━━━━━ DATA FOR THIS EXERCISE

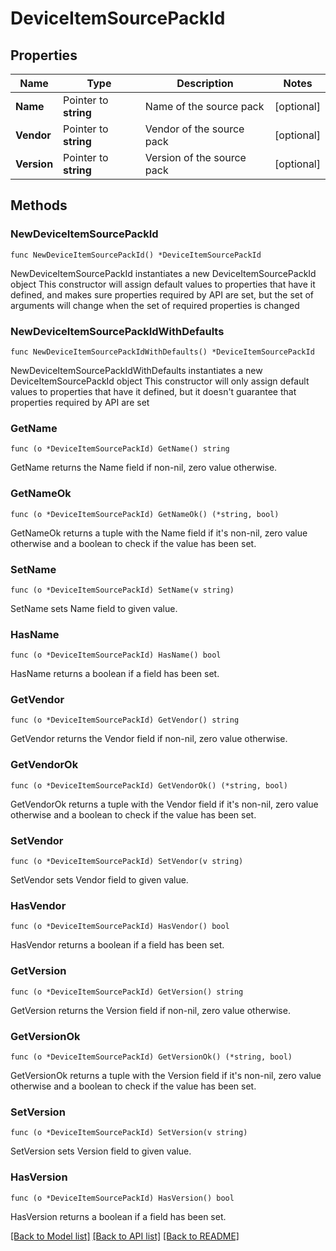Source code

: # DeviceItemSourcePackId

## Properties

Name | Type | Description | Notes
------------ | ------------- | ------------- | -------------
**Name** | Pointer to **string** | Name of the source pack | [optional] 
**Vendor** | Pointer to **string** | Vendor of the source pack | [optional] 
**Version** | Pointer to **string** | Version of the source pack | [optional] 

## Methods

### NewDeviceItemSourcePackId

`func NewDeviceItemSourcePackId() *DeviceItemSourcePackId`

NewDeviceItemSourcePackId instantiates a new DeviceItemSourcePackId object
This constructor will assign default values to properties that have it defined,
and makes sure properties required by API are set, but the set of arguments
will change when the set of required properties is changed

### NewDeviceItemSourcePackIdWithDefaults

`func NewDeviceItemSourcePackIdWithDefaults() *DeviceItemSourcePackId`

NewDeviceItemSourcePackIdWithDefaults instantiates a new DeviceItemSourcePackId object
This constructor will only assign default values to properties that have it defined,
but it doesn't guarantee that properties required by API are set

### GetName

`func (o *DeviceItemSourcePackId) GetName() string`

GetName returns the Name field if non-nil, zero value otherwise.

### GetNameOk

`func (o *DeviceItemSourcePackId) GetNameOk() (*string, bool)`

GetNameOk returns a tuple with the Name field if it's non-nil, zero value otherwise
and a boolean to check if the value has been set.

### SetName

`func (o *DeviceItemSourcePackId) SetName(v string)`

SetName sets Name field to given value.

### HasName

`func (o *DeviceItemSourcePackId) HasName() bool`

HasName returns a boolean if a field has been set.

### GetVendor

`func (o *DeviceItemSourcePackId) GetVendor() string`

GetVendor returns the Vendor field if non-nil, zero value otherwise.

### GetVendorOk

`func (o *DeviceItemSourcePackId) GetVendorOk() (*string, bool)`

GetVendorOk returns a tuple with the Vendor field if it's non-nil, zero value otherwise
and a boolean to check if the value has been set.

### SetVendor

`func (o *DeviceItemSourcePackId) SetVendor(v string)`

SetVendor sets Vendor field to given value.

### HasVendor

`func (o *DeviceItemSourcePackId) HasVendor() bool`

HasVendor returns a boolean if a field has been set.

### GetVersion

`func (o *DeviceItemSourcePackId) GetVersion() string`

GetVersion returns the Version field if non-nil, zero value otherwise.

### GetVersionOk

`func (o *DeviceItemSourcePackId) GetVersionOk() (*string, bool)`

GetVersionOk returns a tuple with the Version field if it's non-nil, zero value otherwise
and a boolean to check if the value has been set.

### SetVersion

`func (o *DeviceItemSourcePackId) SetVersion(v string)`

SetVersion sets Version field to given value.

### HasVersion

`func (o *DeviceItemSourcePackId) HasVersion() bool`

HasVersion returns a boolean if a field has been set.


[[Back to Model list]](../README.md#documentation-for-models) [[Back to API list]](../README.md#documentation-for-api-endpoints) [[Back to README]](../README.md)


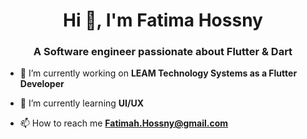 <h1 align="center">Hi 👋, I'm Fatima Hossny</h1>
<h3 align="center">A Software engineer passionate about Flutter & Dart</h3>

- 🔭 I’m currently working on **LEAM Technology Systems as a Flutter Developer**

- 🌱 I’m currently learning **UI/UX**

- 📫 How to reach me **Fatimah.Hossny@gmail.com**

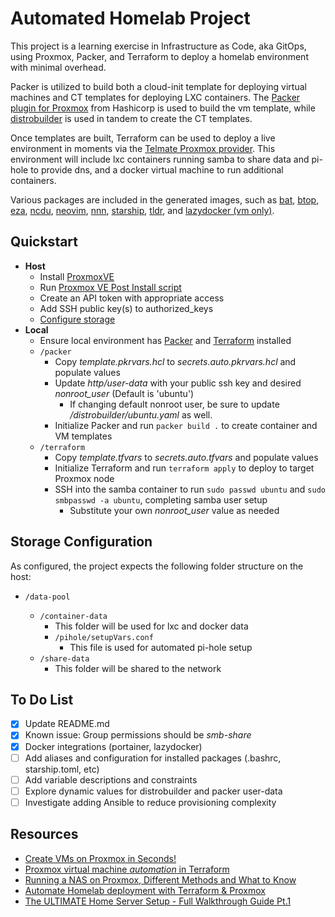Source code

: # Automated Homelab Project

This project is a learning exercise in Infrastructure as Code, aka GitOps, using Proxmox, Packer, and Terraform to deploy a homelab environment with minimal overhead.

Packer is utilized to build both a cloud-init template for deploying virtual machines and CT templates for deploying LXC containers. The [Packer plugin for Proxmox](https://github.com/hashicorp/packer-plugin-proxmox) from Hashicorp is used to build the vm template, while [distrobuilder](https://github.com/lxc/distrobuilder) is used in tandem to create the CT templates.

Once templates are built, Terraform can be used to deploy a live environment in moments via the [Telmate Proxmox provider](https://github.com/Telmate/terraform-provider-proxmox). This environment will include lxc containers running samba to share data and pi-hole to provide dns, and a docker virtual machine to run additional containers.

Various packages are included in the generated images, such as [bat](https://github.com/sharkdp/bat), [btop](https://github.com/aristocratos/btop), [eza](https://github.com/eza-community/eza), [ncdu](https://dev.yorhel.nl/ncdu), [neovim](https://github.com/neovim/neovim), [nnn](https://github.com/jarun/nnn), [starship](https://starship.rs/), [tldr](https://github.com/tldr-pages/tldr), and [lazydocker (vm only)](https://github.com/jesseduffield/lazydocker).

## Quickstart

- **Host**
  - Install [ProxmoxVE](https://www.proxmox.com/en/downloads/proxmox-virtual-environment)
  - Run [Proxmox VE Post Install script](https://community-scripts.github.io/ProxmoxVE/scripts?id=post-pve-install)
  - Create an API token with appropriate access
  - Add SSH public key(s) to authorized_keys
  - [Configure storage](#storage-configuration)
- **Local**
  - Ensure local environment has [Packer](https://developer.hashicorp.com/packer) and [Terraform](https://developer.hashicorp.com/terraform) installed
  - `/packer`
    - Copy _template.pkrvars.hcl_ to _secrets.auto.pkrvars.hcl_ and populate values
    - Update _http/user-data_ with your public ssh key and desired _nonroot_user_ (Default is 'ubuntu')
      - If changing default nonroot user, be sure to update _/distrobuilder/ubuntu.yaml_ as well.
    - Initialize Packer and run `packer build .` to create container and VM templates
  - `/terraform`
    - Copy _template.tfvars_ to _secrets.auto.tfvars_ and populate values
    - Initialize Terraform and run `terraform apply` to deploy to target Proxmox node
    - SSH into the samba container to run `sudo passwd ubuntu` and `sudo smbpasswd -a ubuntu`, completing samba user setup
      - Substitute your own _nonroot_user_ value as needed

## Storage Configuration

As configured, the project expects the following folder structure on the host:

- `/data-pool`

  - `/container-data`
    - This folder will be used for lxc and docker data
    - `/pihole/setupVars.conf`
      - This file is used for automated pi-hole setup
  - `/share-data`
    - This folder will be shared to the network

## To Do List

- [x] Update README.md
- [x] Known issue: Group permissions should be _smb-share_
- [x] Docker integrations (portainer, lazydocker)
- [ ] Add aliases and configuration for installed packages (.bashrc, starship.toml, etc)
- [ ] Add variable descriptions and constraints
- [ ] Explore dynamic values for distrobuilder and packer user-data
- [ ] Investigate adding Ansible to reduce provisioning complexity

## Resources

- [Create VMs on Proxmox in Seconds!](https://www.youtube.com/watch?v=1nf3WOEFq1Y)
- [Proxmox virtual machine _automation_ in Terraform](https://www.youtube.com/watch?v=dvyeoDBUtsU)
- [Running a NAS on Proxmox, Different Methods and What to Know](https://www.youtube.com/watch?v=hJHpVi9LGqc)
- [Automate Homelab deployment with Terraform & Proxmox](https://www.youtube.com/watch?v=ZGWn6xREdDE)
- [The ULTIMATE Home Server Setup - Full Walkthrough Guide Pt.1](https://www.youtube.com/watch?v=qmSizZUbCOA)
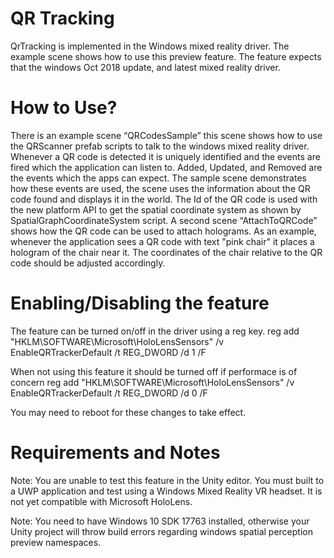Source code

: # QR Tracking

QrTracking is implemented in the Windows mixed reality driver. The example scene shows how to use this preview feature. The feature expects that the windows Oct 2018 update, and latest mixed reality driver.

# How to Use?
There is an example scene “QRCodesSample” this scene shows how to use the QRScanner prefab scripts to talk to the windows mixed reality driver. Whenever a QR code is detected it is uniquely identified and the events are fired which the application can listen to. Added, Updated, and Removed are the events which the apps can expect. The sample scene demonstrates how these events are used, the scene uses the information about the QR code found and displays it in the world. The Id of the QR code is used with the new platform API to get the spatial coordinate system as shown by SpatialGraphCoordinateSystem script. 
	A second scene “AttachToQRCode” shows how the QR code can be used to attach holograms. As an example, whenever the application sees a QR code with text "pink chair" it places a hologram of the chair near it. The coordinates of the chair relative to the QR code should be adjusted accordingly.

# Enabling/Disabling the feature
The feature can be turned on/off in the driver using a reg key.
reg add "HKLM\SOFTWARE\Microsoft\HoloLensSensors" /v EnableQRTrackerDefault /t REG_DWORD /d 1 /F

When not using this feature it should be turned off if performace is of concern
reg add "HKLM\SOFTWARE\Microsoft\HoloLensSensors" /v EnableQRTrackerDefault /t REG_DWORD /d 0 /F

You may need to reboot for these changes to take effect.

# Requirements and Notes
Note: You are unable to test this feature in the Unity editor. You must built to a UWP application and test using a Windows Mixed Reality VR headset. It is not yet compatible with Microsoft HoloLens.

Note: You need to have Windows 10 SDK 17763 installed, otherwise your Unity project will throw build errors regarding windows spatial perception preview namespaces.
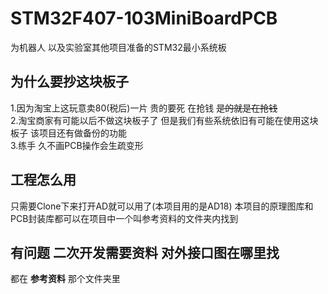 # STM32F407-103MiniBoardPCB
为机器人 以及实验室其他项目准备的STM32最小系统板
  
## 为什么要抄这块板子
1.因为淘宝上这玩意卖80(税后)一片 贵的要死 在抢钱 ~~是的就是在抢钱~~  
2.淘宝商家有可能以后不做这块板子了 但是我们有些系统依旧有可能在使用这块板子 该项目还有做备份的功能  
3.练手 久不画PCB操作会生疏变形  
## 工程怎么用
只需要Clone下来打开AD就可以用了(本项目用的是AD18) 本项目的原理图库和PCB封装库都可以在项目中一个叫参考资料的文件夹内找到  
## 有问题 二次开发需要资料 对外接口图在哪里找
都在 **参考资料** 那个文件夹里
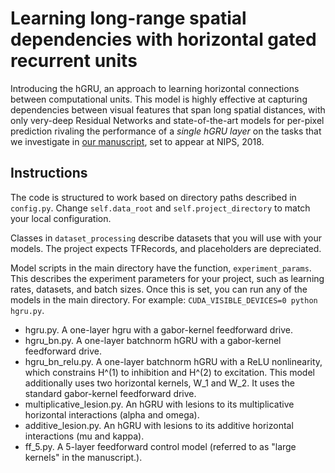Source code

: # Learning long-range spatial dependencies with horizontal gated recurrent units

Introducing the hGRU, an approach to learning horizontal connections between computational units. This model is highly effective at capturing dependencies between visual features that span long spatial distances, with only very-deep Residual Networks and state-of-the-art models for per-pixel prediction rivaling the performance of a *single hGRU layer* on the tasks that we investigate in [our manuscript](https://arxiv.org/abs/1805.08315), set to appear at NIPS, 2018.

## Instructions
The code is structured to work based on directory paths described in `config.py`. Change `self.data_root` and `self.project_directory` to match your local configuration.

Classes in `dataset_processing` describe datasets that you will use with your models. The project expects TFRecords, and placeholders are depreciated.

Model scripts in the main directory have the function, `experiment_params`. This describes the experiment parameters for your project, such as learning rates, datasets, and batch sizes. Once this is set, you can run any of the models in the main directory. For example: `CUDA_VISIBLE_DEVICES=0 python hgru.py`.

- hgru.py. A one-layer hgru with a gabor-kernel feedforward drive.
- hgru_bn.py. A one-layer batchnorm hGRU with a gabor-kernel feedforward drive.
- hgru_bn_relu.py. A one-layer batchnorm hGRU with a ReLU nonlinearity, which constrains H^(1) to inhibition and H^(2) to excitation. This model additionally uses two horizontal kernels, W_1 and W_2. It uses the standard gabor-kernel feedforward drive.
- multiplicative_lesion.py. An hGRU with lesions to its multiplicative horizontal interactions (alpha and omega).
- additive_lesion.py. An hGRU with lesions to its additive horizontal interactions (mu and kappa).
- ff_5.py. A 5-layer feedforward control model (referred to as "large kernels" in the manuscript.).


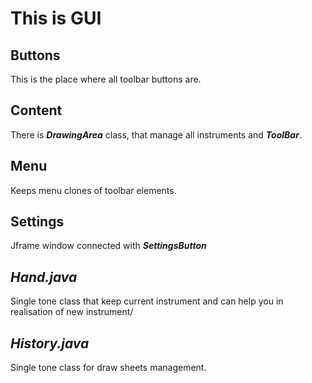 # This is GUI
## Buttons

This is the place where all toolbar buttons are.

## Content

There is **_DrawingArea_** class, that manage all instruments and **_ToolBar_**.

## Menu

Keeps menu clones of toolbar elements.

## Settings

Jframe window connected with _**SettingsButton**_

## _Hand.java_

Single tone class that keep current instrument and can help you in realisation of new instrument/

## _History.java_

Single tone class for draw sheets management. 

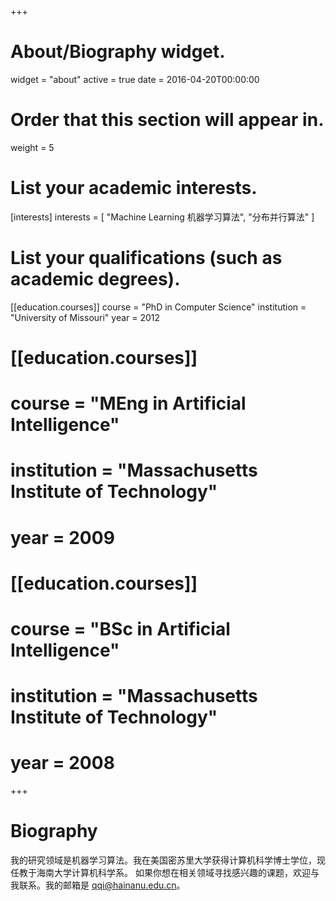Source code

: +++
# About/Biography widget.
widget = "about"
active = true
date = 2016-04-20T00:00:00

# Order that this section will appear in.
weight = 5

# List your academic interests.
[interests]
  interests = [
    "Machine Learning 机器学习算法",
    "分布并行算法"
  ]

# List your qualifications (such as academic degrees).
[[education.courses]]
  course = "PhD in Computer Science"
  institution = "University of Missouri"
  year = 2012

# [[education.courses]]
#   course = "MEng in Artificial Intelligence"
#   institution = "Massachusetts Institute of Technology"
#   year = 2009
# 
# [[education.courses]]
#   course = "BSc in Artificial Intelligence"
#   institution = "Massachusetts Institute of Technology"
#   year = 2008
 
+++

# Biography

我的研究领域是机器学习算法。我在美国密苏里大学获得计算机科学博士学位，现任教于海南大学计算机科学系。 如果你想在相关领域寻找感兴趣的课题，欢迎与我联系。我的邮箱是 qqi@hainanu.edu.cn。
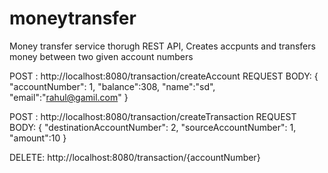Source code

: # moneytransfer

Money transfer service thorugh REST API, Creates accpunts and transfers money between two given account numbers

POST : http://localhost:8080/transaction/createAccount
REQUEST BODY:
{
	"accountNumber": 1,
	"balance":308,
	"name":"sd",
	"email":"rahul@gamil.com"
}


POST : http://localhost:8080/transaction/createTransaction
REQUEST BODY:
{
	"destinationAccountNumber": 2,
	"sourceAccountNumber": 1,
	"amount":10
}


DELETE: http://localhost:8080/transaction/{accountNumber}
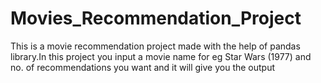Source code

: # Movies_Recommendation_Project
This is a movie recommendation project made with the help of pandas library.In this project you input a movie name for eg Star Wars (1977) and no. of recommendations you want and it will give you the output
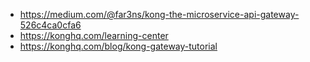 - https://medium.com/@far3ns/kong-the-microservice-api-gateway-526c4ca0cfa6
- https://konghq.com/learning-center
- https://konghq.com/blog/kong-gateway-tutorial


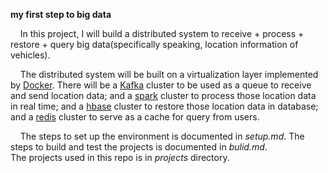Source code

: **my first step to big data**  

&nbsp;&nbsp;&nbsp;&nbsp;In this project, I will build a distributed system to receive + process + restore + query big data(specifically speaking, location information of vehicles).   

&nbsp;&nbsp;&nbsp;&nbsp;The distributed system will be built on a virtualization layer implemented by [Docker][1].
There will be a [Kafka][2] cluster to be used as a queue to receive and send location data; and a [spark][3] cluster to process those location data in real time; 
and a [hbase][4] cluster to restore those location data in database; and a [redis][5] cluster to serve as a cache for query from users.

&nbsp;&nbsp;&nbsp;&nbsp;The steps to set up the environment is documented in *setup.md*. The steps to build and test the projects is documented in *bulid.md*.  
The projects used in this repo is in *projects* directory.  

[1]: https://www.docker.com/
[2]: https://kafka.apache.org/ 
[3]: http://spark.apache.org/
[4]: https://hbase.apache.org/
[5]: https://redis.io/

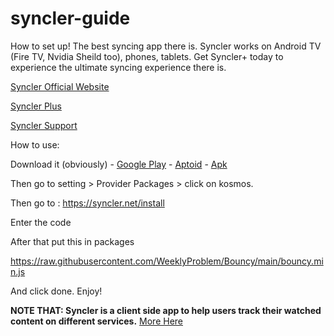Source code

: # syncler-guide
How to set up! The best syncing app there is. Syncler works on Android TV (Fire TV, Nvidia Sheild too), phones, tablets. Get Syncler+ today to experience the ultimate syncing experience there is.

[Syncler Official Website](https://syncler.net/)

[Syncler Plus](https://syncler.net/plus)

[Syncler Support](https://syncler.net/plus-support)

How to use:

Download it (obviously) -  [Google Play](https://play.google.com/store/apps/details?id=com.syncler) - [Aptoid](https://syncler.en.aptoide.com/app) - [Apk](https://syncler.net/d)

Then go to setting > Provider Packages > click on kosmos.

Then go to : https://syncler.net/install

Enter the code

After that put this in packages

https://raw.githubusercontent.com/WeeklyProblem/Bouncy/main/bouncy.min.js

And click done.
Enjoy!

**NOTE THAT: Syncler is a client side app to help users track their watched content on different services.** [More Here](https://syncler.net/disclaimer)
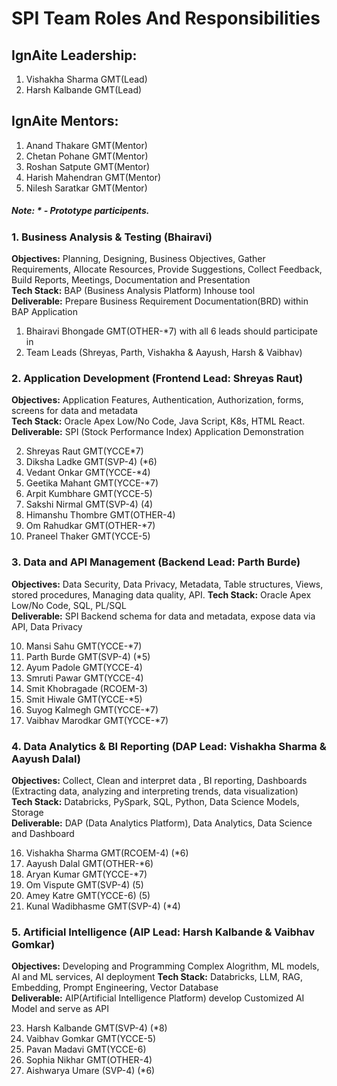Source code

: # SPI Team Roles And Responsibilities
## IgnAite Leadership: 
1. Vishakha Sharma GMT(Lead)
2. Harsh Kalbande GMT(Lead)

## IgnAite Mentors: 
1. Anand Thakare GMT(Mentor)
2. Chetan Pohane GMT(Mentor)
3. Roshan Satpute GMT(Mentor)
4. Harish Mahendran GMT(Mentor)
5. Nilesh Saratkar GMT(Mentor)

##### Note: * - Prototype participents.

### 1. Business Analysis & Testing (Bhairavi)
**Objectives:** Planning, Designing, Business Objectives, Gather Requirements, Allocate Resources, Provide Suggestions, Collect Feedback, Build Reports, Meetings, Documentation and Presentation <br>
**Tech Stack:** BAP (Business Analysis Platform) Inhouse tool <br>
**Deliverable:** Prepare Business Requirement Documentation(BRD) within BAP Application<br>

1. Bhairavi Bhongade GMT(OTHER-*7) with all 6 leads should participate in
2. Team Leads (Shreyas, Parth, Vishakha & Aayush, Harsh & Vaibhav)

### 2. Application Development (Frontend Lead: Shreyas Raut)
**Objectives:** Application Features, Authentication, Authorization, forms, screens for data and metadata<br>
**Tech Stack:** Oracle Apex Low/No Code, Java Script, K8s, HTML React.<br>
**Deliverable:** SPI (Stock Performance Index) Application Demonstration<br>

2. Shreyas Raut GMT(YCCE*7)
3. Diksha Ladke GMT(SVP-4) (*6)
5. Vedant Onkar GMT(YCCE-*4)
6. Geetika Mahant GMT(YCCE-*7)
7. Arpit Kumbhare GMT(YCCE-5)
8. Sakshi Nirmal GMT(SVP-4) (4)
9. Himanshu Thombre GMT(OTHER-4)
10. Om Rahudkar GMT(OTHER-*7)
11. Praneel Thaker GMT(YCCE-5)

### 3. Data and API Management (Backend Lead: Parth Burde)
**Objectives:** Data Security, Data Privacy, Metadata, Table structures, Views, stored procedures, Managing data quality, API.
**Tech Stack:** Oracle Apex Low/No Code, SQL, PL/SQL<br>
**Deliverable:** SPI Backend schema for data and metadata, expose data via API, Data Privacy<br>

10. Mansi Sahu GMT(YCCE-*7)
11. Parth Burde GMT(SVP-4) (*5)
12. Ayum Padole GMT(YCCE-4)
13. Smruti Pawar GMT(YCCE-4)
15. Smit Khobragade (RCOEM-3)
16. Smit Hiwale GMT(YCCE-*5)
17. Suyog Kalmegh GMT(YCCE-*7)
18. Vaibhav Marodkar GMT(YCCE-*7)

### 4. Data Analytics & BI Reporting (DAP Lead: Vishakha Sharma & Aayush Dalal)
**Objectives:** Collect, Clean and interpret data , BI reporting, Dashboards (Extracting data, analyzing and interpreting trends, data visualization)<br>
**Tech Stack:** Databricks, PySpark, SQL, Python, Data Science Models, Storage<br>
**Deliverable:** DAP (Data Analytics Platform), Data Analytics, Data Science and Dashboard<br>

16. Vishakha Sharma GMT(RCOEM-4) (*6)
18. Aayush Dalal GMT(OTHER-*6)
19. Aryan Kumar GMT(YCCE-*7)
21. Om Vispute GMT(SVP-4) (5)
22. Amey Katre GMT(YCCE-6) (5)
24. Kunal Wadibhasme GMT(SVP-4) (*4)

### 5. Artificial Intelligence (AIP Lead: Harsh Kalbande & Vaibhav Gomkar)
**Objectives:** Developing and Programming Complex Alogrithm, ML models, AI and ML services, AI deployment 
**Tech Stack:** Databricks, LLM, RAG, Embedding, Prompt Engineering, Vector Database<br>
**Deliverable:** AIP(Artificial Intelligence Platform) develop Customized AI Model and serve as API<br>

23. Harsh Kalbande GMT(SVP-4) (*8)
27. Vaibhav Gomkar GMT(YCCE-5)
28. Pavan Madavi GMT(YCCE-6)
29. Sophia Nikhar GMT(OTHER-4)
30. Aishwarya Umare (SVP-4) (*6)
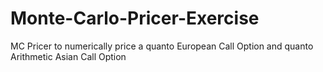 # Monte-Carlo-Pricer-Exercise
MC Pricer to numerically price a quanto European Call Option and quanto Arithmetic Asian Call Option
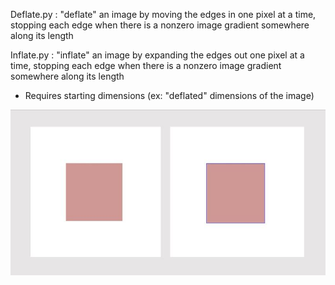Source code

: Deflate.py : 
"deflate" an image by moving the edges in one pixel at a time, stopping each edge when there is a nonzero image gradient somewhere along its length 

Inflate.py :
"inflate" an image by expanding the edges out one pixel at a time, stopping each edge when there is a nonzero image gradient somewhere along its length 
- Requires starting dimensions (ex: "deflated" dimensions of the image) 

![Pink Square](square_pink_border.JPG?raw=true "Square Pink")
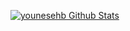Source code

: [![younesehb Github Stats](https://github-readme-stats.vercel.app/api?username=younesehb&theme=radical&count_private=true&include_all_commits=true&title_color=fff&text_color=fff&show_icons=true&icon_color=ffff)](https://github.com/younesehb/github-readme-stats)

  
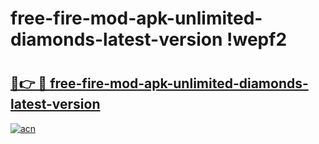 # free-fire-mod-apk-unlimited-diamonds-latest-version !wepf2

# <h2><a href="https://mfv5fk.esa.edu.pl?title=free-fire-mod-apk-unlimited-diamonds-latest-version&ref=wepf2">🔗👉 🔴 free-fire-mod-apk-unlimited-diamonds-latest-version</a></h2>

[![acn](https://github.com/user-attachments/assets/0f9c940e-d8b0-45ae-aac7-cd30a18b3e1c)](https://mfv5fk.esa.edu.pl?title=free-fire-mod-apk-unlimited-diamonds-latest-version&ref=wepf2)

━━━━━━━━━━

TRY IT
Say how many lines in the data hold the string "instantiates". No other content should accompany the number.

RESPONSE BELOW
2